**Data extract**
▼▼▼
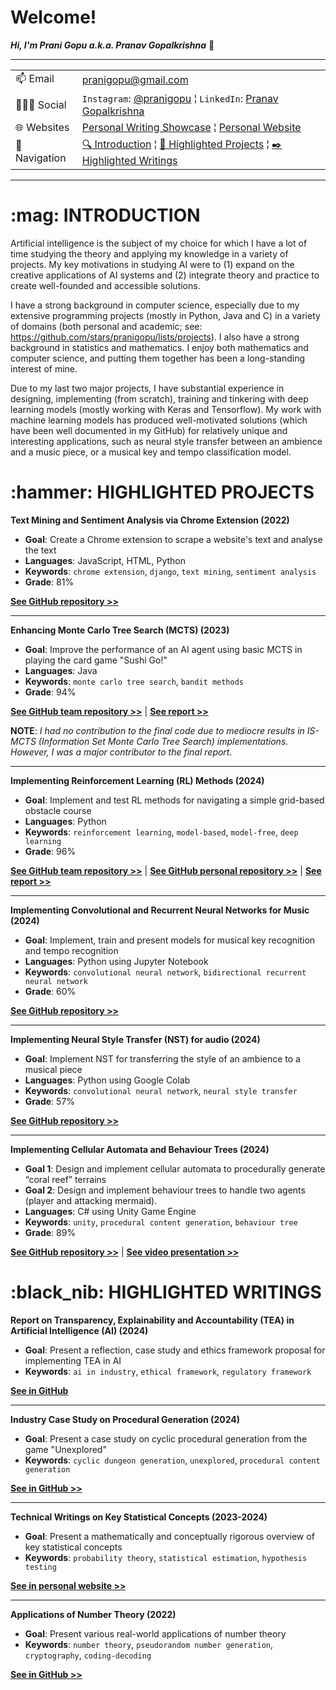 <h1>Welcome!</h1>

**_Hi, I'm Prani Gopu a.k.a. Pranav Gopalkrishna_** 👋

---

|  |  |
| --- | --- |
| :mailbox: Email | pranigopu@gmail.com |
| :people_holding_hands: Social | `Instagram`: [@pranigopu](https://www.instagram.com/pranigopu/) ¦ `LinkedIn`: [Pranav Gopalkrishna](https://www.linkedin.com/in/pranav-gopalkrishna-3a8a37166/) |
| :globe_with_meridians: Websites | [Personal Writing Showcase](https://pranigopu.wordpress.com/) ¦ [Personal Website](https://pranigopu.github.io/) |
| :compass: Navigation | [:mag: Introduction](#introduction) ¦ [:hammer: Highlighted Projects](#highlighted-projects) ¦ [:black_nib: Highlighted Writings](#highlighted-writings) |

---

<h1 id="introduction">:mag: INTRODUCTION</h1>

Artificial intelligence is the subject of my choice for which I have a lot of time studying the theory and applying my knowledge in a variety of projects. My key motivations in studying AI were to (1) expand on the creative applications of AI systems and (2) integrate theory and practice to create well-founded and accessible solutions.

I have a strong background in computer science, especially due to my extensive programming projects (mostly in Python, Java and C) in a variety of domains (both personal and academic; see: https://github.com/stars/pranigopu/lists/projects). I also have a strong background in statistics and mathematics. I enjoy both mathematics and computer science, and putting them together has been a long-standing interest of mine.

Due to my last two major projects, I have substantial experience in designing, implementing (from scratch), training and tinkering with deep learning models (mostly working with Keras and Tensorflow). My work with machine learning models has produced well-motivated solutions (which have been well documented in my GitHub) for relatively unique and interesting applications, such as neural style transfer between an ambience and a music piece, or a musical key and tempo classification model.
 
<h1 id="highlighted-projects">:hammer: HIGHLIGHTED PROJECTS</h1>

**Text Mining and Sentiment Analysis via Chrome Extension (2022)**

- **Goal**: Create a Chrome extension to scrape a website's text and analyse the text
- **Languages**: JavaScript, HTML, Python
 - **Keywords**: `chrome extension`, `django`, `text mining`, `sentiment analysis`
- **Grade**: 81%

[**See GitHub repository >>**](https://github.com/pranigopu/sentiMiner)

---

**Enhancing Monte Carlo Tree Search (MCTS) (2023)**

- **Goal**: Improve the performance of an AI agent using basic MCTS in playing the card game "Sushi Go!"
- **Languages**: Java
- **Keywords**: `monte carlo tree search`, `bandit methods`
- **Grade**: 94%

[**See GitHub team repository >>**](https://github.com/grahaminn/AIinGames-Assignment1) | [**See report >>**](https://github.com/pranigopu/artificialIntelligence-in-games/blob/main/assignment1/REPORT.pdf)

**NOTE**: _I had no contribution to the final code due to mediocre results in IS-MCTS (Information Set Monte Carlo Tree Search) implementations. However, I was a major contributor to the final report._

---

**Implementing Reinforcement Learning (RL) Methods (2024)**

- **Goal**: Implement and test RL methods for navigating a simple grid-based obstacle course
- **Languages**: Python
- **Keywords**: `reinforcement learning`, `model-based`, `model-free`, `deep learning`
- **Grade**: 96%

[**See GitHub team repository >>**](https://github.com/nocommentcode/ecs7002_assignment_2) | [**See GitHub personal repository >>**](https://github.com/pranigopu/frozenLake) | [**See report >>**](https://github.com/pranigopu/frozenLake/blob/main/report/finalReport.pdf)

---

**Implementing Convolutional and Recurrent Neural Networks for Music (2024)**

- **Goal**: Implement, train and present models for musical key recognition and tempo recognition
- **Languages**: Python using Jupyter Notebook
- **Keywords**: `convolutional neural network`, `bidirectional recurrent neural network`
- **Grade**: 60%

[**See GitHub repository >>**](https://github.com/pranigopu/key--tempo-deepLearning)

---

**Implementing Neural Style Transfer (NST) for audio (2024)**

- **Goal**: Implement NST for transferring the style of an ambience to a musical piece
- **Languages**: Python using Google Colab
- **Keywords**: `convolutional neural network`, `neural style transfer`
- **Grade**: 57%

[**See GitHub repository >>**](https://github.com/pranigopu/ambience-to-music-neuralStyleTransfer)

---

**Implementing Cellular Automata and Behaviour Trees (2024)**

- **Goal 1**: Design and implement cellular automata to procedurally generate “coral reef” terrains
- **Goal 2**: Design and implement behaviour trees to handle two agents (player and attacking mermaid).
- **Languages**: C# using Unity Game Engine
- **Keywords**: `unity`, `procedural content generation`, `behaviour tree`
- **Grade**: 89%

[**See GitHub repository >>**](https://github.com/pranigopu/diver-vs-mermaid) | [**See video presentation >>**](https://www.youtube.com/watch?v=sJMKtEH5r3g)

<h1 id="highlighted-writings">:black_nib: HIGHLIGHTED WRITINGS</h1>

**Report on Transparency, Explainability and Accountability (TEA) in Artificial Intelligence (AI) (2024)**

- **Goal**: Present a reflection, case study and ethics framework proposal for implementing TEA in AI
- **Keywords**: `ai in industry`,  `ethical framework`, `regulatory framework`

[**See in GitHub**](https://github.com/pranigopu/ethics--regulation--law-for-intelligentSystems/blob/main/finalCoursework/SUBMISSION.pdf)

---

**Industry Case Study on Procedural Generation (2024)**

- **Goal**: Present a case study on cyclic procedural generation from the game "Unexplored"
- **Keywords**: `cyclic dungeon generation`, `unexplored`, `procedural content generation`

[**See in GitHub >>**](https://github.com/pranigopu/interactiveAgents--proceduralGeneration/blob/main/caseStudy/SUBMISSION.pdf)

---

**Technical Writings on Key Statistical Concepts (2023-2024)**

- **Goal**: Present a mathematically and conceptually rigorous overview of key statistical concepts
- **Keywords**: `probability theory`, `statistical estimation`, `hypothesis testing`

[**See in personal website >>**](https://pranigopu.github.io/statistics/)

---

**Applications of Number Theory (2022)**

- **Goal**: Present various real-world applications of number theory
- **Keywords**: `number theory`, `pseudorandom number generation`, `cryptography`, `coding-decoding`

[**See in GitHub >>**](https://github.com/pranigopu/mathematics/tree/main/numberTheory/applicationsOfNumberTheory)

<!---
pranigopu/pranigopu is a ✨ special ✨ repository because its `README.md` (this file) appears on your GitHub profile.
You can click the Preview link to take a look at your changes.
--->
▲▲▲
**What to do**
All lines in the data above from the one with "GitHub repository >>**](https://github.com/pranigopu/sentiMiner)" through the one with "- **Languages**: Python using Jupyter" must be repeated exactly, and no others.

**Output for this task**
[**See GitHub repository >>**](https://github.com/pranigopu/sentiMiner)

---

**Enhancing Monte Carlo Tree Search (MCTS) (2023)**

- **Goal**: Improve the performance of an AI agent using basic MCTS in playing the card game "Sushi Go!"
- **Languages**: Java
- **Keywords**: `monte carlo tree search`, `bandit methods`
- **Grade**: 94%

[**See GitHub team repository >>**](https://github.com/grahaminn/AIinGames-Assignment1) | [**See report >>**](https://github.com/pranigopu/artificialIntelligence-in-games/blob/main/assignment1/REPORT.pdf)

**NOTE**: _I had no contribution to the final code due to mediocre results in IS-MCTS (Information Set Monte Carlo Tree Search) implementations. However, I was a major contributor to the final report._

---

**Implementing Reinforcement Learning (RL) Methods (2024)**

- **Goal**: Implement and test RL methods for navigating a simple grid-based obstacle course
- **Languages**: Python
- **Keywords**: `reinforcement learning`, `model-based`, `model-free`, `deep learning`
- **Grade**: 96%

[**See GitHub team repository >>**](https://github.com/nocommentcode/ecs7002_assignment_2) | [**See GitHub personal repository >>**](https://github.com/pranigopu/frozenLake) | [**See report >>**](https://github.com/pranigopu/frozenLake/blob/main/report/finalReport.pdf)

---

**Implementing Convolutional and Recurrent Neural Networks for Music (2024)**

- **Goal**: Implement, train and present models for musical key recognition and tempo recognition
- **Languages**: Python using Jupyter Notebook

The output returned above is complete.